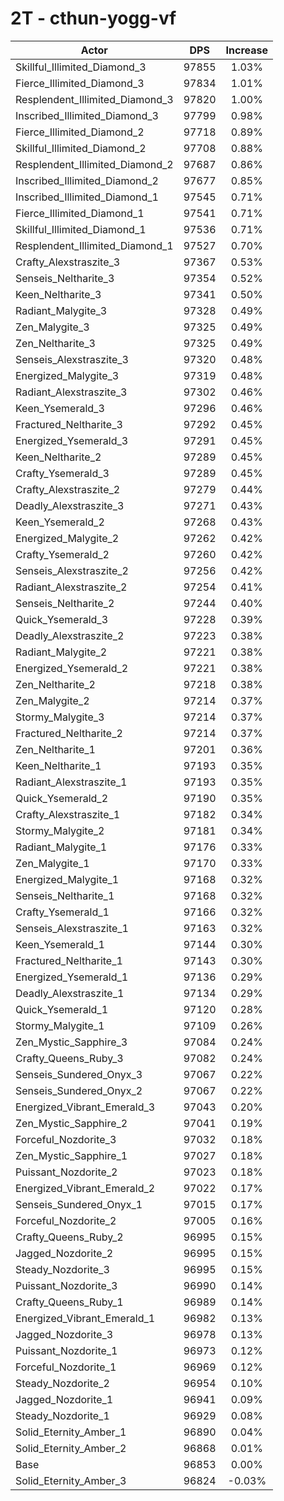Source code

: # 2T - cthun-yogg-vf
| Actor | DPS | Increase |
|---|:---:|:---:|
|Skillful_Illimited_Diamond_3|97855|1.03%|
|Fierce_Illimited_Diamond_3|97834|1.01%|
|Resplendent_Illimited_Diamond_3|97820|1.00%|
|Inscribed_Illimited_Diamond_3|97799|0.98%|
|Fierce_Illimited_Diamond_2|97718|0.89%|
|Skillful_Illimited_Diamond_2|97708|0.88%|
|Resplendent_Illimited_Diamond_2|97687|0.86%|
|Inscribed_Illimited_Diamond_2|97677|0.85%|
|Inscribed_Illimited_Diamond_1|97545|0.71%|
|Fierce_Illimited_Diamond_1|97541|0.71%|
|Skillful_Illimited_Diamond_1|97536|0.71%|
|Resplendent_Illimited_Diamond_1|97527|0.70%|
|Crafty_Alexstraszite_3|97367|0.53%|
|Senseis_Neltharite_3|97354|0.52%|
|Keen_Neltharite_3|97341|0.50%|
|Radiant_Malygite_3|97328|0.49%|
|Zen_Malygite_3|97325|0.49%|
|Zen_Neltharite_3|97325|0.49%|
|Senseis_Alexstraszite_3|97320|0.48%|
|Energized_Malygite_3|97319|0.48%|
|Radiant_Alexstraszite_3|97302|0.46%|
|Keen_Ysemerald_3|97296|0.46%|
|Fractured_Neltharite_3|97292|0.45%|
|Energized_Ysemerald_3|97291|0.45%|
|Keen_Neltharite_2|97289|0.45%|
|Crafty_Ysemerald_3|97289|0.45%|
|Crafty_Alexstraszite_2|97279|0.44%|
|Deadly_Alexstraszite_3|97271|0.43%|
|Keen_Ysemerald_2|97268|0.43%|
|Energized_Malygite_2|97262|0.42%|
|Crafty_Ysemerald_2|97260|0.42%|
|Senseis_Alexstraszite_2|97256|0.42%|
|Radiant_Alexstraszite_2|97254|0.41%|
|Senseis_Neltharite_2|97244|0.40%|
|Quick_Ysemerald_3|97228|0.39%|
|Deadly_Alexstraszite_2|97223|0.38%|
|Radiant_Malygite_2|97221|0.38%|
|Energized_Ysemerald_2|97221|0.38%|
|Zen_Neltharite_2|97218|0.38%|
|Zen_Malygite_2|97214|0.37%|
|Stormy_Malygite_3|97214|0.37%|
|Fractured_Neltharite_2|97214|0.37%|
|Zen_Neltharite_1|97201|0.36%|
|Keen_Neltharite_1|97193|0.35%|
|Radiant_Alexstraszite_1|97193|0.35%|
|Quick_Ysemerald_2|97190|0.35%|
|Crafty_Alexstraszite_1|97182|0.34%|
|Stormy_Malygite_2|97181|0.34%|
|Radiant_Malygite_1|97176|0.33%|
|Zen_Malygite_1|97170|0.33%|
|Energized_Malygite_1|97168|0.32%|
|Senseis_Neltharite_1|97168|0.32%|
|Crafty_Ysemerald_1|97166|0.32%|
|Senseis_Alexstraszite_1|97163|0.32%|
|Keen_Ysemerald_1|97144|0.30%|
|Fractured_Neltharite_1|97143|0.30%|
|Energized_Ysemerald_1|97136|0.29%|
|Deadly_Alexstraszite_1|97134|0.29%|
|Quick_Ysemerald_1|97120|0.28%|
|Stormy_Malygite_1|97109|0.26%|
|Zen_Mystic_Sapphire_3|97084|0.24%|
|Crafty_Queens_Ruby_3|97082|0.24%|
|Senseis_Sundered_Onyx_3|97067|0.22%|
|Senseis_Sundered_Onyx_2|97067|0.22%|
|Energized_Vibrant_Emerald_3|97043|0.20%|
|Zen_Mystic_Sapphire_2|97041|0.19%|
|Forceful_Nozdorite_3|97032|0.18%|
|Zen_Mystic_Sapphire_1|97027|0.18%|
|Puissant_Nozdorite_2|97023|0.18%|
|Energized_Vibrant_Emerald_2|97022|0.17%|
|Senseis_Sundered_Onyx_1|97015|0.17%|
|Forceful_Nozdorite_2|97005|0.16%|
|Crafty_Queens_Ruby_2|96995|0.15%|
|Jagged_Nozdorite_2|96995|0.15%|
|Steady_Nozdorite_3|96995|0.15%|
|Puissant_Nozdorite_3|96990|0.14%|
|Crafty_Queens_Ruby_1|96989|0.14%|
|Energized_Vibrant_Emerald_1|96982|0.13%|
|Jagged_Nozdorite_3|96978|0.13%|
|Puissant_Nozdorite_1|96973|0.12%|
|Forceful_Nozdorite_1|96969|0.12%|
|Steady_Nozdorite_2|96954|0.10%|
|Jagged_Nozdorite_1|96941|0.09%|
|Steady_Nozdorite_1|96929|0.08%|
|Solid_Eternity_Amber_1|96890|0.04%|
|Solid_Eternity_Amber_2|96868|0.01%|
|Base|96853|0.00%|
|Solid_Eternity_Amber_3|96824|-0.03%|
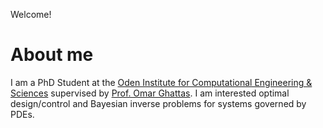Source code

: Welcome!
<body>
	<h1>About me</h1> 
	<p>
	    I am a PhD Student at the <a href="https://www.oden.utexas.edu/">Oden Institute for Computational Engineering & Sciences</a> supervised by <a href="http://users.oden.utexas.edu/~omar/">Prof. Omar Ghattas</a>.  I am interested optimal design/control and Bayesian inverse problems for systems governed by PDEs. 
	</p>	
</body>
● ● ● ● ●
* **The task**
Output the full set of records above without changing a word, and drop the images.

* **Solution to the problem**
Source code

: # 2T - cthun-yogg-vf
| Actor | DPS | Increase |
|---|:---:|:---:|
|Skillful_Illimited_Diamond_3|97855|1.03%|
|Fierce_Illimited_Diamond_3|97834|1.01%|
|Resplendent_Illimited_Diamond_3|97820|1.00%|
|Inscribed_Illimited_Diamond_3|97799|0.98%|
|Fierce_Illimited_Diamond_2|97718|0.89%|
|Skillful_Illimited_Diamond_2|97708|0.88%|
|Resplendent_Illimited_Diamond_2|97687|0.86%|
|Inscribed_Illimited_Diamond_2|97677|0.85%|
|Inscribed_Illimited_Diamond_1|97545|0.71%|
|Fierce_Illimited_Diamond_1|97541|0.71%|
|Skillful_Illimited_Diamond_1|97536|0.71%|
|Resplendent_Illimited_Diamond_1|97527|0.70%|
|Crafty_Alexstraszite_3|97367|0.53%|
|Senseis_Neltharite_3|97354|0.52%|
|Keen_Neltharite_3|97341|0.50%|
|Radiant_Malygite_3|97328|0.49%|
|Zen_Malygite_3|97325|0.49%|
|Zen_Neltharite_3|97325|0.49%|
|Senseis_Alexstraszite_3|97320|0.48%|
|Energized_Malygite_3|97319|0.48%|
|Radiant_Alexstraszite_3|97302|0.46%|
|Keen_Ysemerald_3|97296|0.46%|
|Fractured_Neltharite_3|97292|0.45%|
|Energized_Ysemerald_3|97291|0.45%|
|Keen_Neltharite_2|97289|0.45%|
|Crafty_Ysemerald_3|97289|0.45%|
|Crafty_Alexstraszite_2|97279|0.44%|
|Deadly_Alexstraszite_3|97271|0.43%|
|Keen_Ysemerald_2|97268|0.43%|
|Energized_Malygite_2|97262|0.42%|
|Crafty_Ysemerald_2|97260|0.42%|
|Senseis_Alexstraszite_2|97256|0.42%|
|Radiant_Alexstraszite_2|97254|0.41%|
|Senseis_Neltharite_2|97244|0.40%|
|Quick_Ysemerald_3|97228|0.39%|
|Deadly_Alexstraszite_2|97223|0.38%|
|Radiant_Malygite_2|97221|0.38%|
|Energized_Ysemerald_2|97221|0.38%|
|Zen_Neltharite_2|97218|0.38%|
|Zen_Malygite_2|97214|0.37%|
|Stormy_Malygite_3|97214|0.37%|
|Fractured_Neltharite_2|97214|0.37%|
|Zen_Neltharite_1|97201|0.36%|
|Keen_Neltharite_1|97193|0.35%|
|Radiant_Alexstraszite_1|97193|0.35%|
|Quick_Ysemerald_2|97190|0.35%|
|Crafty_Alexstraszite_1|97182|0.34%|
|Stormy_Malygite_2|97181|0.34%|
|Radiant_Malygite_1|97176|0.33%|
|Zen_Malygite_1|97170|0.33%|
|Energized_Malygite_1|97168|0.32%|
|Senseis_Neltharite_1|97168|0.32%|
|Crafty_Ysemerald_1|97166|0.32%|
|Senseis_Alexstraszite_1|97163|0.32%|
|Keen_Ysemerald_1|97144|0.30%|
|Fractured_Neltharite_1|97143|0.30%|
|Energized_Ysemerald_1|97136|0.29%|
|Deadly_Alexstraszite_1|97134|0.29%|
|Quick_Ysemerald_1|97120|0.28%|
|Stormy_Malygite_1|97109|0.26%|
|Zen_Mystic_Sapphire_3|97084|0.24%|
|Crafty_Queens_Ruby_3|97082|0.24%|
|Senseis_Sundered_Onyx_3|97067|0.22%|
|Senseis_Sundered_Onyx_2|97067|0.22%|
|Energized_Vibrant_Emerald_3|97043|0.20%|
|Zen_Mystic_Sapphire_2|97041|0.19%|
|Forceful_Nozdorite_3|97032|0.18%|
|Zen_Mystic_Sapphire_1|97027|0.18%|
|Puissant_Nozdorite_2|97023|0.18%|
|Energized_Vibrant_Emerald_2|97022|0.17%|
|Senseis_Sundered_Onyx_1|97015|0.17%|
|Forceful_Nozdorite_2|97005|0.16%|
|Crafty_Queens_Ruby_2|96995|0.15%|
|Jagged_Nozdorite_2|96995|0.15%|
|Steady_Nozdorite_3|96995|0.15%|
|Puissant_Nozdorite_3|96990|0.14%|
|Crafty_Queens_Ruby_1|96989|0.14%|
|Energized_Vibrant_Emerald_1|96982|0.13%|
|Jagged_Nozdorite_3|96978|0.13%|
|Puissant_Nozdorite_1|96973|0.12%|
|Forceful_Nozdorite_1|96969|0.12%|
|Steady_Nozdorite_2|96954|0.10%|
|Jagged_Nozdorite_1|96941|0.09%|
|Steady_Nozdorite_1|96929|0.08%|
|Solid_Eternity_Amber_1|96890|0.04%|
|Solid_Eternity_Amber_2|96868|0.01%|
|Base|96853|0.00%|
|Solid_Eternity_Amber_3|96824|-0.03%|
Source code

: Welcome!
<body>
	<h1>About me</h1> 
	<p>
	    I am a PhD Student at the <a href="https://www.oden.utexas.edu/">Oden Institute for Computational Engineering & Sciences</a> supervised by <a href="http://users.oden.utexas.edu/~omar/">Prof. Omar Ghattas</a>.  I am interested optimal design/control and Bayesian inverse problems for systems governed by PDEs. 
	</p>	
</body>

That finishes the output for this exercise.